INDIANAPOLIS | The Indiana Supreme Court will hear 40 minutes of oral arguments on the constitutionality of the state's right-to-work law Sept. 4.
The controversial 2012 labor statute, which prompted walkouts and boycotts as it moved through the General Assembly, was struck down by Lake Superior Court Judge John Sedia last year as incompatible with the Indiana Constitution.
Sedia determined that because federal law requires unions provide certain bargaining and grievance services to all employees at a unionized workplace, forcing unions to give nonmembers those services free — as mandated by the right-to-work law — violates the Indiana Constitution's guarantee of compensation for services.

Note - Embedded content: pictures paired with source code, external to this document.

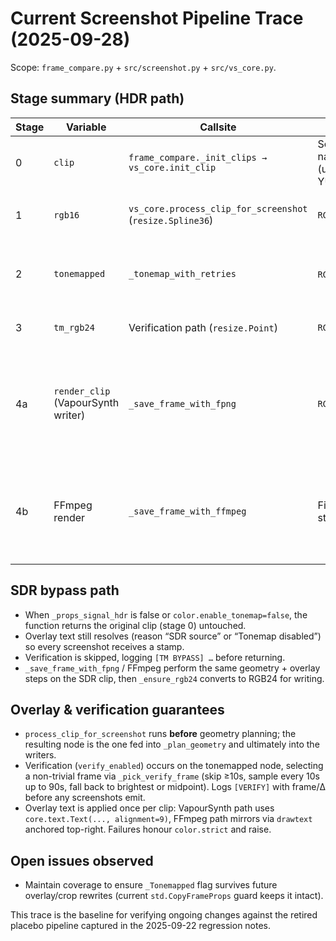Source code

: # Current Screenshot Pipeline Trace (2025-09-28)

Scope: `frame_compare.py` + `src/screenshot.py` + `src/vs_core.py`.

## Stage summary (HDR path)
| Stage | Variable | Callsite | Format | _Matrix | _Transfer | _Primaries | _ColorRange | _Tonemapped | Notes |
| ----- | -------- | -------- | ------ | ------- | --------- | ---------- | ----------- | ----------- | ----- |
| 0 | `clip` | `frame_compare._init_clips → vs_core.init_clip` | Source native (usually YUV420) | Source prop (e.g. 9) | 16 or 18 | 9 | 1 (limited) | — | Raw decode straight from LWLibavSource. |
| 1 | `rgb16` | `vs_core.process_clip_for_screenshot` (`resize.Spline36`) | `RGB48` | 0 (forced) | From stage 0 | From stage 0 | 0 (forced full) | — | `_normalize_rgb_props` stamps RGB props so libplacebo can infer linearisation. |
| 2 | `tonemapped` | `_tonemap_with_retries` | `RGB48`/`RGBS` | 0 | 1 (BT.1886) | 1 (BT.709) | 0 | `placebo:{curve},dpd={dpd},dst_max={nits}` | Retries hinted → inferred → PQ fallback, logging `[TM INPUT]` / `[TM APPLIED]` / failures. |
| 3 | `tm_rgb24` | Verification path (`resize.Point`) | `RGB24` | 0 | 1 | 1 | 0 | Same as stage 2 | Used only for diff vs naive SDR, never written to disk. |
| 4a | `render_clip` (VapourSynth writer) | `_save_frame_with_fpng` | `RGB24` | 0 | 1 | 1 | 0 | Preserved | Crop/resize, optional frame-info overlay, `_apply_overlay_text` (alignment=9). `_ensure_rgb24` stamps BT.709/BT.1886 full-range props for downstream sanity. |
| 4b | FFmpeg render | `_save_frame_with_ffmpeg` | File stream | N/A | N/A | N/A | N/A | N/A | FFmpeg redoes crop/scale and injects top-right `drawtext` overlay; tonemapped pixels come from stage 2 clip via `result.clip` when available. |

## SDR bypass path
- When `_props_signal_hdr` is false or `color.enable_tonemap=false`, the function returns the original clip (stage 0) untouched.
- Overlay text still resolves (reason “SDR source” or “Tonemap disabled”) so every screenshot receives a stamp.
- Verification is skipped, logging `[TM BYPASS] …` before returning.
- `_save_frame_with_fpng` / FFmpeg perform the same geometry + overlay steps on the SDR clip, then `_ensure_rgb24` converts to RGB24 for writing.

## Overlay & verification guarantees
- `process_clip_for_screenshot` runs **before** geometry planning; the resulting node is the one fed into `_plan_geometry` and ultimately into the writers.
- Verification (`verify_enabled`) occurs on the tonemapped node, selecting a non-trivial frame via `_pick_verify_frame` (skip ≥10s, sample every 10s up to 90s, fall back to brightest or midpoint). Logs `[VERIFY]` with frame/Δ before any screenshots emit.
- Overlay text is applied once per clip: VapourSynth path uses `core.text.Text(..., alignment=9)`, FFmpeg path mirrors via `drawtext` anchored top-right. Failures honour `color.strict` and raise.

## Open issues observed
- Maintain coverage to ensure `_Tonemapped` flag survives future overlay/crop rewrites (current `std.CopyFrameProps` guard keeps it intact).

This trace is the baseline for verifying ongoing changes against the retired placebo pipeline captured in the 2025-09-22 regression notes.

Republican Attorney General Greg Zoeller asked the Supreme Court to overturn Sedia's ruling, which is on hold while the appeal is pending. The high court's five justices directly review lower court decisions that find state laws unconstitutional.
Zoeller claims the right-to-work law should be restored because it's not the state compelling exclusive-agency unions to provide bargaining services to nonmembers.

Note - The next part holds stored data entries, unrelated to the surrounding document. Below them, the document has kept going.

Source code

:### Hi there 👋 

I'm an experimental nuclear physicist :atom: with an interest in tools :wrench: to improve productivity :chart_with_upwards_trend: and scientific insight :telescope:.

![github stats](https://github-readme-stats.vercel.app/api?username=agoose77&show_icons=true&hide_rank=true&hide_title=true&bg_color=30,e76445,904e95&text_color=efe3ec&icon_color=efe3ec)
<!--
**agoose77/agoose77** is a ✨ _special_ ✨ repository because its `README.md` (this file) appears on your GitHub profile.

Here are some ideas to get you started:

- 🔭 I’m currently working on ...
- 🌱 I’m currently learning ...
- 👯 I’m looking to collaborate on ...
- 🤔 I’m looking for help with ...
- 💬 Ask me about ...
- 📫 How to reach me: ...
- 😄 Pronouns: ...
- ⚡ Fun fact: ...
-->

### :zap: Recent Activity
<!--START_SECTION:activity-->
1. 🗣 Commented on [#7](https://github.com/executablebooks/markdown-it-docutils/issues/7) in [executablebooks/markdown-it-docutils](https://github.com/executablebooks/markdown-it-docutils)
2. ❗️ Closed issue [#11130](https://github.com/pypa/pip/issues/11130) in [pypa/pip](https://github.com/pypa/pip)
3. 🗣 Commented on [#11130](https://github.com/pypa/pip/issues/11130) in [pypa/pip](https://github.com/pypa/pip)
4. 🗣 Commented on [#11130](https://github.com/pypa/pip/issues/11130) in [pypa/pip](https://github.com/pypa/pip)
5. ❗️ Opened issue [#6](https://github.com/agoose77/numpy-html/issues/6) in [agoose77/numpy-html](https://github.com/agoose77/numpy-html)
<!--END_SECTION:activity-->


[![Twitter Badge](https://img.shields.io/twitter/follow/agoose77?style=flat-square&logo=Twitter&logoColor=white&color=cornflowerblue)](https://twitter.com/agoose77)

"The right-to-work law imposes no demands on unions," Zoeller said. "It merely gives employees in Indiana the choice whether to join a union (or otherwise pay dues) — a choice that is specifically authorized by federal law."
Attorney Dale Pierson, representing the International Union of Operating Engineers, Local 150, which challenged the law, said Zoeller's argument is not believable, because the state is well aware federal law compels unions to treat members and nonmembers the same.
In addition, Pierson said state leaders repeatedly announced their goal of obtaining economic development benefits by enacting a right-to-work law.
"Unions have historically been compensated for (their) services. The Indiana right-to-work law takes that compensation away," Pierson said. "Far from simply ensuring that union membership is entirely voluntary, the state specifically passed its right-to-work law hoping to benefit by this taking."
Following oral arguments, the Supreme Court likely will issue its ruling in early 2015.